Richelle sketches out Skinner’s contributions to experimental methodology in psychology, including the invention of the Skinner box and the development of a research methodology based on single-organism experiments, as opposed to the traditional method of comparing experimental groups with control groups. He reviews Skinner's challenge to traditional S-R models of behavior, those psychologies that Skinner labeled methodological behaviorisms. Such psychologies include the behaviorisms of John B. Watson and Clark Hull as well as the cognitive school of psychology. For all these schools, psychology is in one way or another the science which attempts to understand behavior in terms of stimulus-response pairings. This is true even for the cognitivists, who differ only in that they posit intervening cognitive mechanisms between stimulus and response. Against these schools, Skinner posited his own radical behaviorism which centered around his conception of operant conditioning (a conception that owed much to the work of Thorndike on the Law of Effect). In his elaboration of operant mechanisms, Skinner proposed to understand the development of behavior in Darwinian terms - that is, the selection of responses by the organism's environment.

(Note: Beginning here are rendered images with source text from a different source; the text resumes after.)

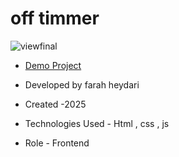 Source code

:# off timmer


![viewfinal](https://github.com/user-attachments/assets/af6e5a74-66c5-4596-9023-560b19a0c24b)


- [Demo Project](https://farahheydari.github.io/takhfif/)

- Developed by farah heydari

- Created -2025

- Technologies Used - Html , css , js 

- Role - Frontend

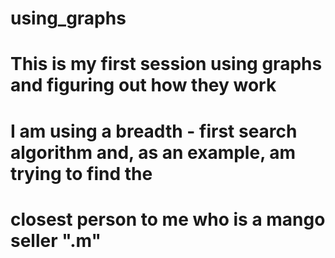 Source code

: # using_graphs 

# This is my first session using graphs and figuring out how they work 
# I am using a breadth - first search algorithm and, as an example, am trying to find the 
# closest person to me who is a mango seller ".m"
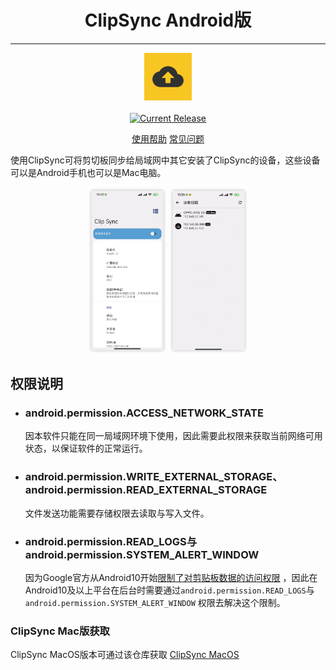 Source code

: <h1 align="center">ClipSync Android版</h1>

---

<p align="center">
 	<img alt="Logo" src="images/icon.png" style="width:15%;" />
	<br/>
	<br/>
	<a href="https://github.com/shuike/clipsync_android/releases">
		<img alt="Current Release" src="https://img.shields.io/github/release/shuike/clipsync_android.svg"/>
	</a>
</p>
<p align="center">
	<a href="help.md">使用帮助</a>
	<a href="https://github.com/shuike/clipsync_android/wiki/%E5%B8%B8%E8%A7%81%E9%97%AE%E9%A2%98">常见问题</a>
</p>


使用ClipSync可将剪切板同步给局域网中其它安装了ClipSync的设备，这些设备可以是Android手机也可以是Mac电脑。

<p align="center">
	<img src="screenshot/home.png" alt="screenshot" style="width: 25%;" />
  <img src="screenshot/devicelist.png" alt="screenshot" style="width: 25%;" />
</p>


## 权限说明

- ### android.permission.ACCESS_NETWORK_STATE

	因本软件只能在同一局域网环境下使用，因此需要此权限来获取当前网络可用状态，以保证软件的正常运行。

- ### android.permission.WRITE_EXTERNAL_STORAGE、android.permission.READ_EXTERNAL_STORAGE
	 文件发送功能需要存储权限去读取与写入文件。

- ### android.permission.READ_LOGS与android.permission.SYSTEM_ALERT_WINDOW

	因为Google官方从Android10开始[限制了对剪贴板数据的访问权限](https://developer.android.com/about/versions/10/privacy/changes?hl=zh-cn#clipboard-data)
，因此在Android10及以上平台在后台时需要通过`android.permission.READ_LOGS`与`android.permission.SYSTEM_ALERT_WINDOW`
权限去解决这个限制。


### ClipSync Mac版获取

ClipSync MacOS版本可通过该仓库获取 [ClipSync MacOS](https://github.com/shuike/clipsync_macos)


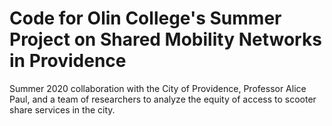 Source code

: # Code for Olin College's Summer Project on Shared Mobility Networks in Providence

Summer 2020 collaboration with the City of Providence, Professor Alice Paul, and a team of researchers to analyze the equity of access to scooter share services in the city.
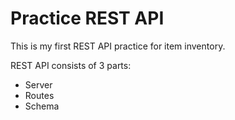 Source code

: # Practice REST API

This is my first REST API practice for item inventory.
<It is based on a tutorial.>

REST API consists of 3 parts:
- Server
- Routes
- Schema
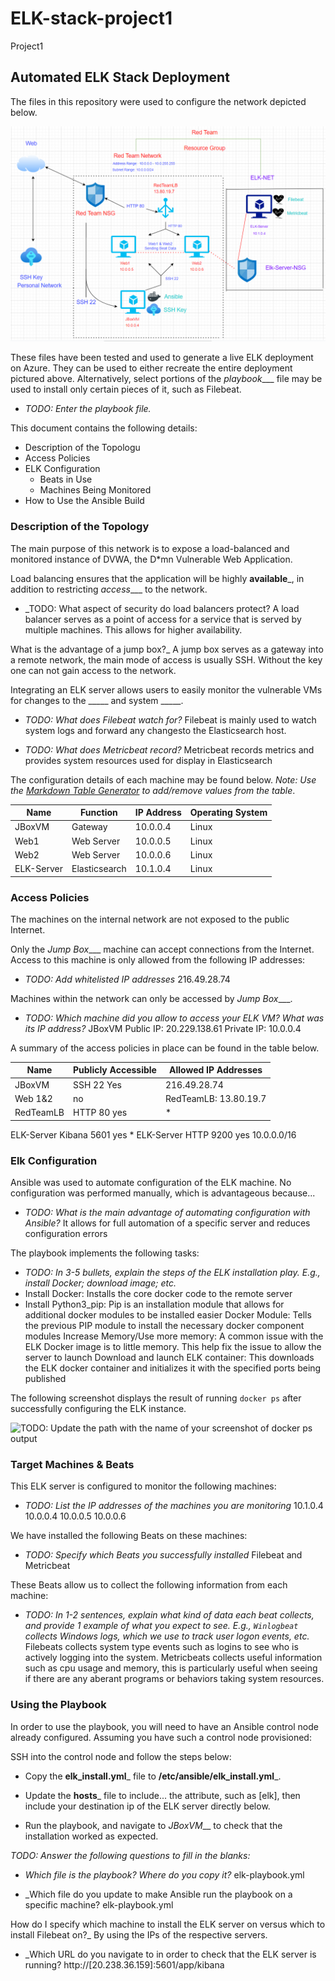 # ELK-stack-project1
Project1
## Automated ELK Stack Deployment

The files in this repository were used to configure the network depicted below.

![TODO: Update the path with the name of your diagram](https://github.com/BMolina2022/ELK-stack-project1/blob/main/Images/ProjectDiagram.PNG)

These files have been tested and used to generate a live ELK deployment on Azure. They can be used to either recreate the entire deployment pictured above. Alternatively, select portions of the _playbook____ file may be used to install only certain pieces of it, such as Filebeat.

  - _TODO: Enter the playbook file._

This document contains the following details:
- Description of the Topologu
- Access Policies
- ELK Configuration
  - Beats in Use
  - Machines Being Monitored
- How to Use the Ansible Build


### Description of the Topology

The main purpose of this network is to expose a load-balanced and monitored instance of DVWA, the D*mn Vulnerable Web Application.

Load balancing ensures that the application will be highly __available___, in addition to restricting _access____ to the network.
- _TODO: What aspect of security do load balancers protect?
A load balancer serves as a point of access for a service that is served by multiple machines. This allows for higher availability.

 What is the advantage of a jump box?_
A jump box serves as a gateway into a remote network, the main mode of access is usually SSH. Without the key one can not gain access to the network.

Integrating an ELK server allows users to easily monitor the vulnerable VMs for changes to the _____ and system _____.
- _TODO: What does Filebeat watch for?_
Filebeat is mainly used to watch system logs and forward any changesto the Elasticsearch host.

- _TODO: What does Metricbeat record?_
Metricbeat records metrics and provides system resources used for display in Elasticsearch

The configuration details of each machine may be found below.
_Note: Use the [Markdown Table Generator](http://www.tablesgenerator.com/markdown_tables) to add/remove values from the table_.

| Name     |  Function   | IP Address | Operating System |
|----------| ----------  |------------|------------------|
| JBoxVM   | Gateway     | 10.0.0.4   |  Linux           |
| Web1     |Web Server   | 10.0.0.5   |  Linux           |
| Web2     |Web Server   | 10.0.0.6   |  Linux           |
|ELK-Server|Elasticsearch| 10.1.0.4   |  Linux           |

### Access Policies

The machines on the internal network are not exposed to the public Internet. 

Only the _Jump Box____ machine can accept connections from the Internet. Access to this machine is only allowed from the following IP addresses:
- _TODO: Add whitelisted IP addresses_
216.49.28.74

Machines within the network can only be accessed by _Jump Box____.
- _TODO: Which machine did you allow to access your ELK VM? What was its IP address?_
          JBoxVM 
          Public IP: 20.229.138.61
          Private IP: 10.0.0.4

A summary of the access policies in place can be found in the table below.

| Name     | Publicly Accessible | Allowed IP Addresses |
|----------|---------------------|----------------------|
| JBoxVM   | SSH 22 Yes          | 216.49.28.74         |
| Web 1&2  | no                  |RedTeamLB: 13.80.19.7 |
|RedTeamLB | HTTP 80 yes         | *                    |
 ELK-Server  Kibana 5601 yes       *
 ELK-Server  HTTP 9200 yes         10.0.0.0/16




### Elk Configuration

Ansible was used to automate configuration of the ELK machine. No configuration was performed manually, which is advantageous because...
- _TODO: What is the main advantage of automating configuration with Ansible?_
It allows for full automation of a specific server and reduces configuration errors


The playbook implements the following tasks:
- _TODO: In 3-5 bullets, explain the steps of the ELK installation play. E.g., install Docker; download image; etc._
- Install Docker: Installs the core docker code to the remote server
- Install Python3_pip: Pip is an installation module that allows for additional docker modules to be installed easier
  Docker Module: Tells the previous PIP module to install the necessary docker component modules
  Increase Memory/Use more memory: A common issue with the ELK Docker image is to little memory. This help fix the issue to allow the server to launch
  Download and launch ELK container: This downloads the ELK docker container and initializes it with the specified ports being published
  
The following screenshot displays the result of running `docker ps` after successfully configuring the ELK instance.


![TODO: Update the path with the name of your screenshot of docker ps output](Images/docker_ps_output.png)

### Target Machines & Beats
This ELK server is configured to monitor the following machines:
- _TODO: List the IP addresses of the machines you are monitoring_
10.1.0.4
10.0.0.4
10.0.0.5
10.0.0.6

We have installed the following Beats on these machines:
- _TODO: Specify which Beats you successfully installed_
Filebeat and Metricbeat

These Beats allow us to collect the following information from each machine:
- _TODO: In 1-2 sentences, explain what kind of data each beat collects, and provide 1 example of what you expect to see. E.g., `Winlogbeat` collects Windows logs, which we use to track user logon events, etc._
Filebeats collects system type events such as logins to see who is actively logging into the system.
Metricbeats collects useful information such as cpu usage and memory, this is particularly useful when seeing if there are any aberant programs or behaviors taking system resources.

### Using the Playbook
In order to use the playbook, you will need to have an Ansible control node already configured. Assuming you have such a control node provisioned: 

SSH into the control node and follow the steps below:
- Copy the __elk_install.yml___ file to __/etc/ansible/elk_install.yml___.
- Update the __hosts___ file to include...
the attribute, such as [elk], then include your destination ip of the ELK server directly below.

- Run the playbook, and navigate to _JBoxVM___ to check that the installation worked as expected.

_TODO: Answer the following questions to fill in the blanks:_
- _Which file is the playbook? Where do you copy it?_
elk-playbook.yml 

- _Which file do you update to make Ansible run the playbook on a specific machine?
elk-playbook.yml

 How do I specify which machine to install the ELK server on versus which to install Filebeat on?_
By using the IPs of the respective servers.

- _Which URL do you navigate to in order to check that the ELK server is running?
http://[20.238.36.159]:5601/app/kibana
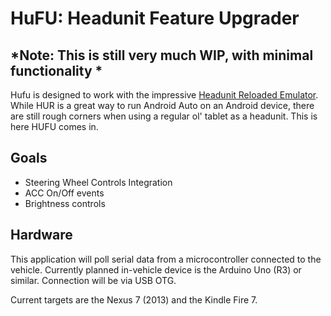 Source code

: # HuFU: Headunit Feature Upgrader

## \*Note: This is still very much WIP, with minimal functionality \*

Hufu is designed to work with the impressive [Headunit Reloaded Emulator](https://play.google.com/store/apps/details?id=gb.xxy.hr&hl=en). While HUR is a great way to run Android Auto on an Android device, there are still rough corners when using a regular ol' tablet as a headunit. This is here HUFU comes in.

## Goals
  - Steering Wheel Controls Integration
  - ACC On/Off events
  - Brightness controls
  
## Hardware
This application will poll serial data from a microcontroller connected to the vehicle. Currently planned in-vehicle device is the Arduino Uno (R3) or similar. Connection will be via USB OTG.

Current targets are the Nexus 7 (2013) and the Kindle Fire 7.
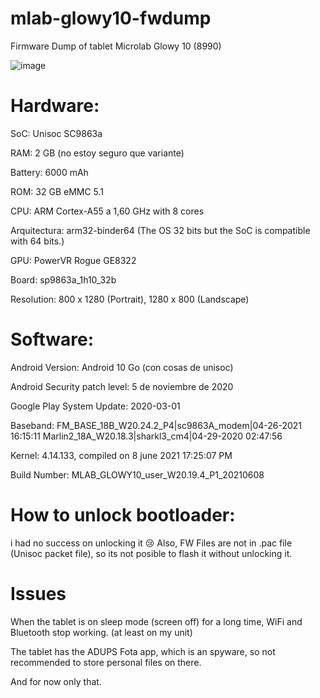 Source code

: # mlab-glowy10-fwdump
Firmware Dump of tablet Microlab Glowy 10 (8990)

![image](https://github.com/user-attachments/assets/aaef216d-3ab6-4422-8ced-8922966b1926)

# Hardware:
SoC: Unisoc SC9863a


RAM: 2 GB (no estoy seguro que variante)


Battery: 6000 mAh


ROM: 32 GB eMMC 5.1


CPU: ARM Cortex-A55 a 1,60 GHz with 8 cores


Arquitectura: arm32-binder64 (The OS 32 bits but the SoC is compatible with 64 bits.)


GPU: PowerVR Rogue GE8322


Board: sp9863a_1h10_32b


Resolution: 800 x 1280 (Portrait), 1280 x 800 (Landscape)



# Software:
Android Version: Android 10 Go (con cosas de unisoc)


Android Security patch level: 5 de noviembre de 2020


Google Play System Update: 2020-03-01


Baseband: FM_BASE_18B_W20.24.2_P4|sc9863A_modem|04-26-2021 16:15:11
Marlin2_18A_W20.18.3|sharkl3_cm4|04-29-2020 02:47:56


Kernel: 4.14.133, compiled on 8 june 2021 17:25:07 PM


Build Number: MLAB_GLOWY10_user_W20.19.4_P1_20210608

# How to unlock bootloader:
i had no success on unlocking it 😢
Also, FW Files are not in .pac file (Unisoc packet file), so its not posible to flash it without unlocking it.

# Issues
When the tablet is on sleep mode (screen off) for a long time, WiFi and Bluetooth stop working. (at least on my unit)

The tablet has the ADUPS Fota app, which is an spyware, so not recommended to store personal files on there.

And for now only that.
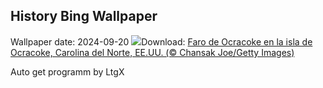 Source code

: ## History Bing Wallpaper
Wallpaper date: 2024-09-20
![](https://www.bing.com/th?id=OHR.OcracokeLight_ES-ES5015251723_UHD.jpg&w=1000)Download: [Faro de Ocracoke en la isla de Ocracoke, Carolina del Norte, EE.UU. (© Chansak Joe/Getty Images)](https://www.bing.com/th?id=OHR.OcracokeLight_ES-ES5015251723_UHD.jpg)

Auto get programm by LtgX

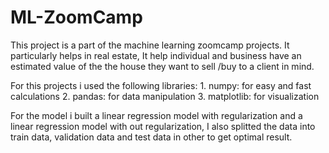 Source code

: # ML-ZoomCamp
This project is a part of the machine learning zoomcamp projects. It particularly helps in real estate, It help individual and business have an estimated value of the 
the house they want to sell /buy to a client in mind.

For this projects i used the following libraries: 1. numpy: for easy and fast calculations
                                                  2. pandas: for data manipulation
                                                  3. matplotlib: for visualization

For the model i built a linear regression model with regularization and a linear regression model with out regularization, I also splitted the data into train data,
validation data and test data in other to get optimal result.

Richelle devotes one chapter to exploring Skinner's debt to Pavlov, which was certainly very large. Skinner borrowed much of his scientific vocabulary from Pavlov as well some of his methodology. However, contrary to Pavlov, Skinner contended that there were two types of conditioning rather than one: traditional Pavlovian conditioning (which he called respondent conditioning) and operant conditioning. Although both kinds of conditioning followed similar laws, there were also significant differences which required the use of different experimental methodologies. Skinner argued that the two types of conditioning had different neuroanatomical roots, with Pavlovian conditioning rooted in the autonomic nervous system and operant conditioning rooted in the somatic nervous system. This thesis was eventually refuted by Neal Miller in 1968 when he showed that, contrary to Skinner, autonomic responses could be operantly conditioned. 1 Concerning the influence of Pavlov on Skinner, Richelle concludes that, while large, it has been overstated by many commentators.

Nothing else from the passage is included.